[Saved data entries]
+++

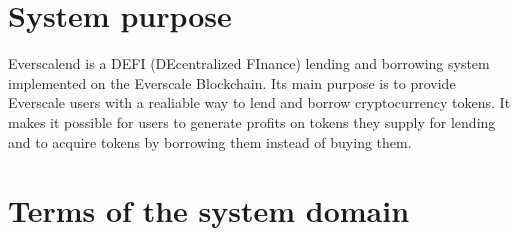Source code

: 

\section{System purpose}

Everscalend is a DEFI (DEcentralized FInance) lending and borrowing system implemented on the Everscale Blockchain. Its main purpose is to provide Everscale users with a realiable way to lend and borrow cryptocurrency tokens. It makes it possible for users to generate profits on tokens they supply for lending and to acquire tokens by borrowing them instead of buying them.

\section{Terms of the system domain}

+++

▶ Assignment: Every line with "section" in it should be copied from the entries.

▶ Task answer:
\section{System purpose}
\section{Terms of the system domain}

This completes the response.